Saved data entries

*** Block opens ***

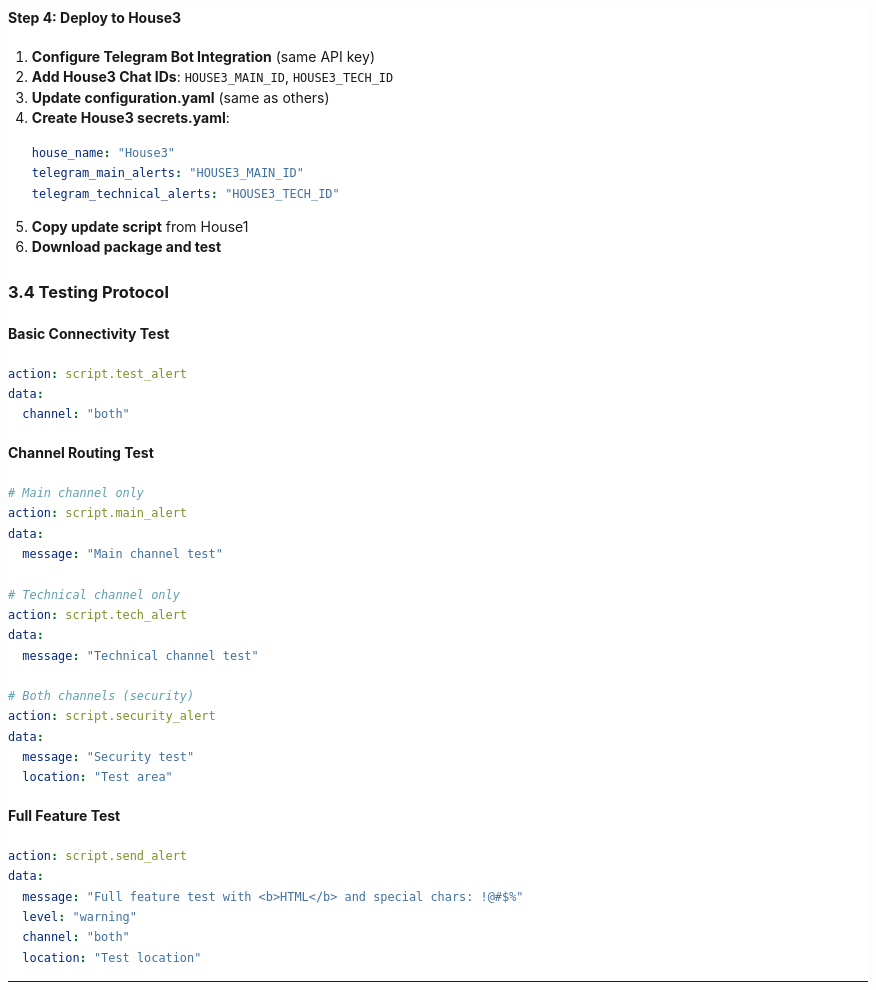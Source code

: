 #### **Step 4: Deploy to House3**

1. **Configure Telegram Bot Integration** (same API key)
2. **Add House3 Chat IDs**: `HOUSE3_MAIN_ID`, `HOUSE3_TECH_ID`
3. **Update configuration.yaml** (same as others)
4. **Create House3 secrets.yaml**:
   ```yaml
   house_name: "House3"
   telegram_main_alerts: "HOUSE3_MAIN_ID"
   telegram_technical_alerts: "HOUSE3_TECH_ID"
   ```
5. **Copy update script** from House1
6. **Download package and test**

### 3.4 Testing Protocol

#### **Basic Connectivity Test**
```yaml
action: script.test_alert
data:
  channel: "both"
```

#### **Channel Routing Test**
```yaml
# Main channel only
action: script.main_alert
data:
  message: "Main channel test"

# Technical channel only
action: script.tech_alert
data:
  message: "Technical channel test"

# Both channels (security)
action: script.security_alert
data:
  message: "Security test"
  location: "Test area"
```

#### **Full Feature Test**
```yaml
action: script.send_alert
data:
  message: "Full feature test with <b>HTML</b> and special chars: !@#$%"
  level: "warning"
  channel: "both"
  location: "Test location"
```

---
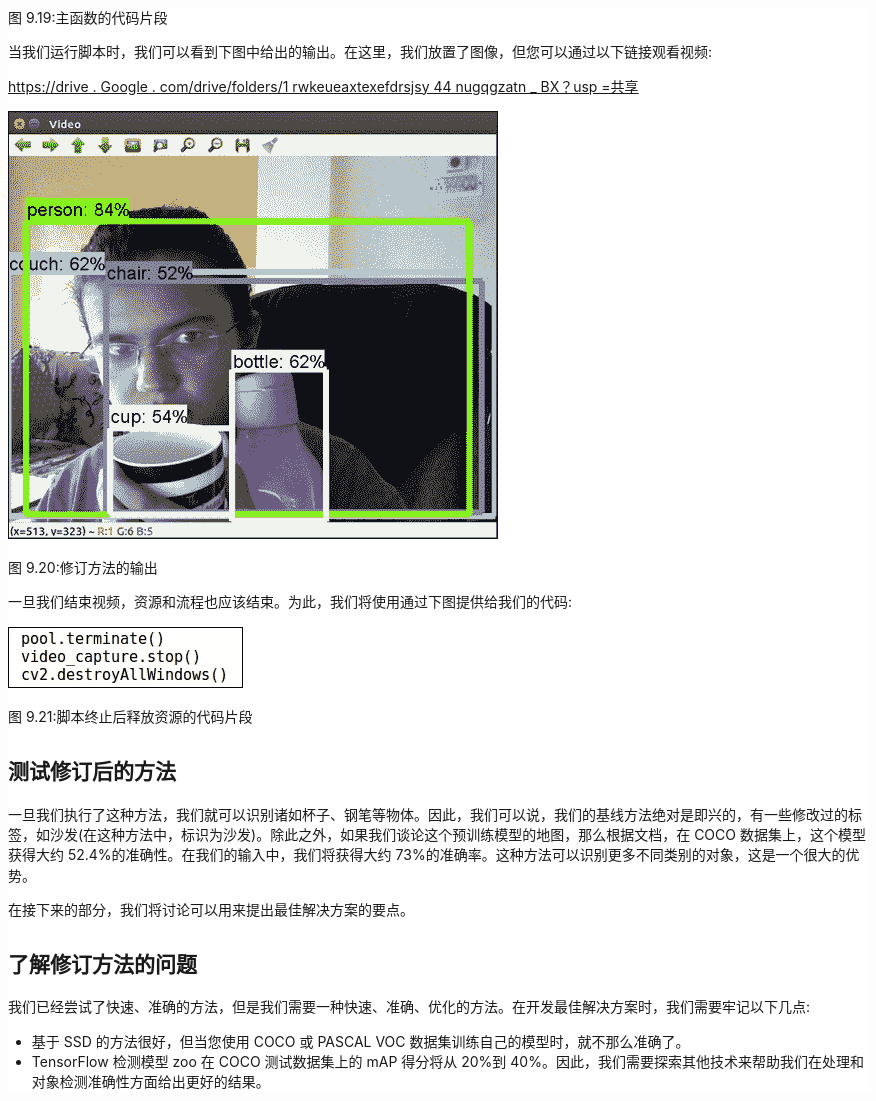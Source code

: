 图 9.19:主函数的代码片段

当我们运行脚本时，我们可以看到下图中给出的输出。在这里，我们放置了图像，但您可以通过以下链接观看视频:

[https://drive . Google . com/drive/folders/1 rwkeueaxtexefdrsjsy 44 nugqgzatn _ BX？usp =共享](https://drive.google.com/drive/folders/1RwKEUaxTExefdrSJSy44NugqGZaTN_BX?usp=sharing)

![Implementing the revised approach](img/B08394_09_20.jpg)

图 9.20:修订方法的输出

一旦我们结束视频，资源和流程也应该结束。为此，我们将使用通过下图提供给我们的代码:

![Implementing the revised approach](img/B08394_09_21.jpg)

图 9.21:脚本终止后释放资源的代码片段

## 测试修订后的方法

一旦我们执行了这种方法，我们就可以识别诸如杯子、钢笔等物体。因此，我们可以说，我们的基线方法绝对是即兴的，有一些修改过的标签，如沙发(在这种方法中，标识为沙发)。除此之外，如果我们谈论这个预训练模型的地图，那么根据文档，在 COCO 数据集上，这个模型获得大约 52.4%的准确性。在我们的输入中，我们将获得大约 73%的准确率。这种方法可以识别更多不同类别的对象，这是一个很大的优势。

在接下来的部分，我们将讨论可以用来提出最佳解决方案的要点。

## 了解修订方法的问题

我们已经尝试了快速、准确的方法，但是我们需要一种快速、准确、优化的方法。在开发最佳解决方案时，我们需要牢记以下几点:

*   基于 SSD 的方法很好，但当您使用 COCO 或 PASCAL VOC 数据集训练自己的模型时，就不那么准确了。
*   TensorFlow 检测模型 zoo 在 COCO 测试数据集上的 mAP 得分将从 20%到 40%。因此，我们需要探索其他技术来帮助我们在处理和对象检测准确性方面给出更好的结果。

*** Block closes ***

» GOAL OF THE EXERCISE: Copy each line, exactly, that falls between the line containing "## 了解修订方法的问题" and the end of the entries, both included.

» ANSWER TO THE PROBLEM:
## 了解修订方法的问题

我们已经尝试了快速、准确的方法，但是我们需要一种快速、准确、优化的方法。在开发最佳解决方案时，我们需要牢记以下几点:

*   基于 SSD 的方法很好，但当您使用 COCO 或 PASCAL VOC 数据集训练自己的模型时，就不那么准确了。
*   TensorFlow 检测模型 zoo 在 COCO 测试数据集上的 mAP 得分将从 20%到 40%。因此，我们需要探索其他技术来帮助我们在处理和对象检测准确性方面给出更好的结果。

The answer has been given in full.